Seems plenty ergonomic to me and you actually specify clearly and explicitly what you want. Personally I don’t like operators that do plenty of conversions magically.
Also note that a == b used directly without the function call, doesn’t mention *anyopaque anywhere, so I think it could be confusing to many people why is it coercing to another type?

You could argue that it should only happen if at least one of them is *anyopaque, but again my opinion would be “if this is the only use case why not just define a helper function like eq?”

I don’t like making things syntactically convenient which are very rarely used, that reminds me of javascript and similar languages and the crazy code golf stuff people do in those languages.

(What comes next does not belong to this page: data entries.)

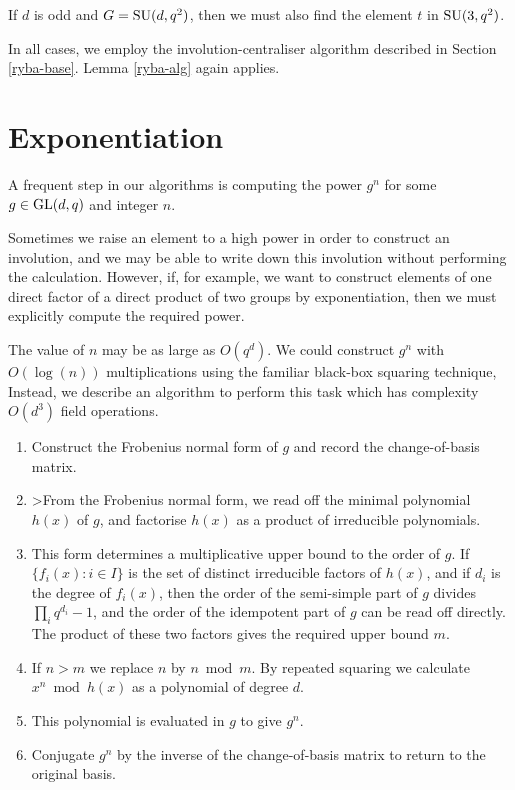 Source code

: \documentclass[12pt]{article}
\def\GL{{\rm GL}}
\def\SU{{\rm SU}}
\begin{document}
If $d$ is odd and $G = \SU(d, q^2)$, 
then we must also find the element
$t$ in $\SU(3, q^2)$. 

In all cases, we employ the involution-centraliser algorithm described 
in Section \ref{ryba-base}. Lemma \ref{ryba-alg} again applies.

\section{Exponentiation}
\label{Exp}

A frequent step in our algorithms is computing the 
power $g^n$ for some $g\in \GL(d,q)$ and integer $n$.

Sometimes we raise an element to a high power in order to construct an
involution, and we may be able to write down
this involution without performing the calculation. However, if, for example, 
we want to construct elements of one direct factor of a direct product 
of two groups by exponentiation, then we must explicitly
compute the required power. 

The value of $n$ may be as large as $O(q^d)$. We
could construct $g^n$ with $O(\log(n))$ multiplications using the familiar
black-box squaring technique, 
Instead, we describe an algorithm to perform this task which
has complexity $O(d^3)$ field operations.
\begin{enumerate}
\item 
Construct the Frobenius normal form of $g$ and record
the change-of-basis matrix. 

\item 
>From the Frobenius normal form, 
we read off the minimal polynomial
$h(x)$ of $g$, and factorise $h(x)$ 
as a product of irreducible polynomials.

\item 
This form determines a multiplicative upper bound
to the order of $g$. 
If $\{f_i(x):i\in I\}$ is the set of distinct
irreducible factors of $h(x)$, and if $d_i$ is the degree of
$f_i(x)$, then the order of the semi-simple part of $g$ divides
$\prod_iq^{d_i}-1$, and the order of the idempotent part of $g$ can be
read off directly. The product of these two factors  gives the
required upper bound $m$. 

\item If $n>m$ we replace $n$ by $n\bmod m$. 
By repeated squaring we calculate $x^n\bmod h(x)$ 
as a polynomial of degree $d$. 

\item This polynomial is evaluated in $g$ to give $g^n$. 

\item Conjugate $g^n$ by the inverse of the change-of-basis 
matrix to return to the original basis.
\end{enumerate}
\end{document}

I find it funny to see when they show off their geeky tricks and shenanigans, but I don’t want to see that stuff in a non joking context. I am not 100% this would lead towards that, but it is the concern I have with it.

Yup, and I can understand that sentiment. At the very least, I can appreciate that we have people such as @LucasSantos91 and yourself who are trying to keep it from going off the rails lol.